### Saved data entries
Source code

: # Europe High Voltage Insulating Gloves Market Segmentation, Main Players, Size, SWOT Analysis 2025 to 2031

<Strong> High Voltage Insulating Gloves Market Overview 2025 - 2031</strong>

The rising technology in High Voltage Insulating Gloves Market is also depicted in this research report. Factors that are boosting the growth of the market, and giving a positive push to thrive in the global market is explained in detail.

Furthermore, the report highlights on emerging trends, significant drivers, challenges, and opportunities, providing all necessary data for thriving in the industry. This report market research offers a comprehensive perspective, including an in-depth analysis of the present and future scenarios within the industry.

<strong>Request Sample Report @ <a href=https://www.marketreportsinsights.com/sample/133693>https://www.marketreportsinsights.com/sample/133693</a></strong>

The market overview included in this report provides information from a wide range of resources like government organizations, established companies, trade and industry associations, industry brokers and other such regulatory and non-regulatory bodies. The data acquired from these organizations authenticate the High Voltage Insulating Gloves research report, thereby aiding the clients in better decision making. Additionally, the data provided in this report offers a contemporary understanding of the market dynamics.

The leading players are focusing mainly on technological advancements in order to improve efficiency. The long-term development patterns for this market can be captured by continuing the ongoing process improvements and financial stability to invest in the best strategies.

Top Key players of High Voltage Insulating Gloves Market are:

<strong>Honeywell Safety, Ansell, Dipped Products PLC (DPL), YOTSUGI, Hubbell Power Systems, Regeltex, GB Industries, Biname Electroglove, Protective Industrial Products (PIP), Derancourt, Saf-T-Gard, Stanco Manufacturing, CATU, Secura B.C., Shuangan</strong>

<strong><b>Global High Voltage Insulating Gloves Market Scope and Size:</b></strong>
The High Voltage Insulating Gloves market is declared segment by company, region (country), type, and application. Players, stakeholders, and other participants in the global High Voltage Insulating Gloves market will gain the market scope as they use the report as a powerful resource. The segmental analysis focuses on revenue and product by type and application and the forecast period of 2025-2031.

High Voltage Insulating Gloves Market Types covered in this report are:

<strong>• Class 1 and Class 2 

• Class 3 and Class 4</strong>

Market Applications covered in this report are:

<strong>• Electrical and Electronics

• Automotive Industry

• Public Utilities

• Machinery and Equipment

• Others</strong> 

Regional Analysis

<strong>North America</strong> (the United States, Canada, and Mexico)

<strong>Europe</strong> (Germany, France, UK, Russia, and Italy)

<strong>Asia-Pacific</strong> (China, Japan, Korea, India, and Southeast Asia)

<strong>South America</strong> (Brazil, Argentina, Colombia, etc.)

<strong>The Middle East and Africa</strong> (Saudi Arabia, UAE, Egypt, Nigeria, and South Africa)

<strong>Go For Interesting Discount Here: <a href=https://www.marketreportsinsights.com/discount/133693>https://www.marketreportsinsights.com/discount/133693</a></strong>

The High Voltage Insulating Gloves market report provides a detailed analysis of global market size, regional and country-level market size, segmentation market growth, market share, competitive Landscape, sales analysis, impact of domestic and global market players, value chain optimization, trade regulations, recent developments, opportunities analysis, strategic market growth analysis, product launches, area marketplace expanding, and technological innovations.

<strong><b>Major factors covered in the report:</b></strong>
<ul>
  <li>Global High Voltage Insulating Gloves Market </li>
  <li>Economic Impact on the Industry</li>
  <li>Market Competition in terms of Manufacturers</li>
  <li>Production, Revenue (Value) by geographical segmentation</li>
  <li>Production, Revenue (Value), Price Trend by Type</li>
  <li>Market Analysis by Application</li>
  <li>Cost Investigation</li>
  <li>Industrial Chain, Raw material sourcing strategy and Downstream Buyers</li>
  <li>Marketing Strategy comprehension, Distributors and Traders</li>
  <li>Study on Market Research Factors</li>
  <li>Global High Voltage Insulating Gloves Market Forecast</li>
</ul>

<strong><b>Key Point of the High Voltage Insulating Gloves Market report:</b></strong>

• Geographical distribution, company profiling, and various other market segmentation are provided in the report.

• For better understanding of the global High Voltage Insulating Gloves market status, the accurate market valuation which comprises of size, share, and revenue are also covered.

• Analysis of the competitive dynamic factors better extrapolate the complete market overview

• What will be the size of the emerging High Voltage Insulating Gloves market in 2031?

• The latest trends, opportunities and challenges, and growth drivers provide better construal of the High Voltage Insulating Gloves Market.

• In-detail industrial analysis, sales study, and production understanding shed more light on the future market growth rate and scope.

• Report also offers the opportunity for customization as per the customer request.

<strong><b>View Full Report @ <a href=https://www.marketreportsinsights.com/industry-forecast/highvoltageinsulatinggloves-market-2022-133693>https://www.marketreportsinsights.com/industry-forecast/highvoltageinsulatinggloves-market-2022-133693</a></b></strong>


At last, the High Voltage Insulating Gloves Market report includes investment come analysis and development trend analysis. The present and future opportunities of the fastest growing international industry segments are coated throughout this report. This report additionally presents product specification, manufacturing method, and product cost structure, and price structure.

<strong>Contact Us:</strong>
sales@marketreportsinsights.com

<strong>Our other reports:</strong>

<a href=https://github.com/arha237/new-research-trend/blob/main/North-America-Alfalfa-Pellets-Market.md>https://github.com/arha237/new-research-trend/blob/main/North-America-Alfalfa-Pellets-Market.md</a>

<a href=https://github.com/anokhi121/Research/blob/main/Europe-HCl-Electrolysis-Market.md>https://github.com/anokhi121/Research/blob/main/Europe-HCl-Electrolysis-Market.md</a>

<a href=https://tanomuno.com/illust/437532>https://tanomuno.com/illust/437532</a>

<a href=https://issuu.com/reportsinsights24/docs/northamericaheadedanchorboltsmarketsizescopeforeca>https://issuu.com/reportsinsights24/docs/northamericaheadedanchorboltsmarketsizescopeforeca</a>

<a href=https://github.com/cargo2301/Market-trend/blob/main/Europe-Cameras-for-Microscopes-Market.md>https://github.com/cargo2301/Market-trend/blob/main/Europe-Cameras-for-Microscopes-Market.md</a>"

### DIRECTIONS
Write the data out in full, matching every line exactly.

### ANSWER SPACE
Source code

: # Europe High Voltage Insulating Gloves Market Segmentation, Main Players, Size, SWOT Analysis 2025 to 2031

<Strong> High Voltage Insulating Gloves Market Overview 2025 - 2031</strong>

The rising technology in High Voltage Insulating Gloves Market is also depicted in this research report. Factors that are boosting the growth of the market, and giving a positive push to thrive in the global market is explained in detail.

Furthermore, the report highlights on emerging trends, significant drivers, challenges, and opportunities, providing all necessary data for thriving in the industry. This report market research offers a comprehensive perspective, including an in-depth analysis of the present and future scenarios within the industry.

<strong>Request Sample Report @ <a href=https://www.marketreportsinsights.com/sample/133693>https://www.marketreportsinsights.com/sample/133693</a></strong>

The market overview included in this report provides information from a wide range of resources like government organizations, established companies, trade and industry associations, industry brokers and other such regulatory and non-regulatory bodies. The data acquired from these organizations authenticate the High Voltage Insulating Gloves research report, thereby aiding the clients in better decision making. Additionally, the data provided in this report offers a contemporary understanding of the market dynamics.

The leading players are focusing mainly on technological advancements in order to improve efficiency. The long-term development patterns for this market can be captured by continuing the ongoing process improvements and financial stability to invest in the best strategies.

Top Key players of High Voltage Insulating Gloves Market are:

<strong>Honeywell Safety, Ansell, Dipped Products PLC (DPL), YOTSUGI, Hubbell Power Systems, Regeltex, GB Industries, Biname Electroglove, Protective Industrial Products (PIP), Derancourt, Saf-T-Gard, Stanco Manufacturing, CATU, Secura B.C., Shuangan</strong>

<strong><b>Global High Voltage Insulating Gloves Market Scope and Size:</b></strong>
The High Voltage Insulating Gloves market is declared segment by company, region (country), type, and application. Players, stakeholders, and other participants in the global High Voltage Insulating Gloves market will gain the market scope as they use the report as a powerful resource. The segmental analysis focuses on revenue and product by type and application and the forecast period of 2025-2031.

High Voltage Insulating Gloves Market Types covered in this report are:

<strong>• Class 1 and Class 2 

• Class 3 and Class 4</strong>

Market Applications covered in this report are:

<strong>• Electrical and Electronics

• Automotive Industry

• Public Utilities

• Machinery and Equipment

• Others</strong> 

Regional Analysis

<strong>North America</strong> (the United States, Canada, and Mexico)

<strong>Europe</strong> (Germany, France, UK, Russia, and Italy)

<strong>Asia-Pacific</strong> (China, Japan, Korea, India, and Southeast Asia)

<strong>South America</strong> (Brazil, Argentina, Colombia, etc.)

<strong>The Middle East and Africa</strong> (Saudi Arabia, UAE, Egypt, Nigeria, and South Africa)

<strong>Go For Interesting Discount Here: <a href=https://www.marketreportsinsights.com/discount/133693>https://www.marketreportsinsights.com/discount/133693</a></strong>

The High Voltage Insulating Gloves market report provides a detailed analysis of global market size, regional and country-level market size, segmentation market growth, market share, competitive Landscape, sales analysis, impact of domestic and global market players, value chain optimization, trade regulations, recent developments, opportunities analysis, strategic market growth analysis, product launches, area marketplace expanding, and technological innovations.

<strong><b>Major factors covered in the report:</b></strong>
<ul>
  <li>Global High Voltage Insulating Gloves Market </li>
  <li>Economic Impact on the Industry</li>
  <li>Market Competition in terms of Manufacturers</li>
  <li>Production, Revenue (Value) by geographical segmentation</li>
  <li>Production, Revenue (Value), Price Trend by Type</li>
  <li>Market Analysis by Application</li>
  <li>Cost Investigation</li>
  <li>Industrial Chain, Raw material sourcing strategy and Downstream Buyers</li>
  <li>Marketing Strategy comprehension, Distributors and Traders</li>
  <li>Study on Market Research Factors</li>
  <li>Global High Voltage Insulating Gloves Market Forecast</li>
</ul>

<strong><b>Key Point of the High Voltage Insulating Gloves Market report:</b></strong>

• Geographical distribution, company profiling, and various other market segmentation are provided in the report.

• For better understanding of the global High Voltage Insulating Gloves market status, the accurate market valuation which comprises of size, share, and revenue are also covered.

• Analysis of the competitive dynamic factors better extrapolate the complete market overview

• What will be the size of the emerging High Voltage Insulating Gloves market in 2031?

• The latest trends, opportunities and challenges, and growth drivers provide better construal of the High Voltage Insulating Gloves Market.

• In-detail industrial analysis, sales study, and production understanding shed more light on the future market growth rate and scope.

• Report also offers the opportunity for customization as per the customer request.

<strong><b>View Full Report @ <a href=https://www.marketreportsinsights.com/industry-forecast/highvoltageinsulatinggloves-market-2022-133693>https://www.marketreportsinsights.com/industry-forecast/highvoltageinsulatinggloves-market-2022-133693</a></b></strong>


At last, the High Voltage Insulating Gloves Market report includes investment come analysis and development trend analysis. The present and future opportunities of the fastest growing international industry segments are coated throughout this report. This report additionally presents product specification, manufacturing method, and product cost structure, and price structure.

<strong>Contact Us:</strong>
sales@marketreportsinsights.com

<strong>Our other reports:</strong>

<a href=https://github.com/arha237/new-research-trend/blob/main/North-America-Alfalfa-Pellets-Market.md>https://github.com/arha237/new-research-trend/blob/main/North-America-Alfalfa-Pellets-Market.md</a>

<a href=https://github.com/anokhi121/Research/blob/main/Europe-HCl-Electrolysis-Market.md>https://github.com/anokhi121/Research/blob/main/Europe-HCl-Electrolysis-Market.md</a>

<a href=https://tanomuno.com/illust/437532>https://tanomuno.com/illust/437532</a>

<a href=https://issuu.com/reportsinsights24/docs/northamericaheadedanchorboltsmarketsizescopeforeca>https://issuu.com/reportsinsights24/docs/northamericaheadedanchorboltsmarketsizescopeforeca</a>

<a href=https://github.com/cargo2301/Market-trend/blob/main/Europe-Cameras-for-Microscopes-Market.md>https://github.com/cargo2301/Market-trend/blob/main/Europe-Cameras-for-Microscopes-Market.md</a>"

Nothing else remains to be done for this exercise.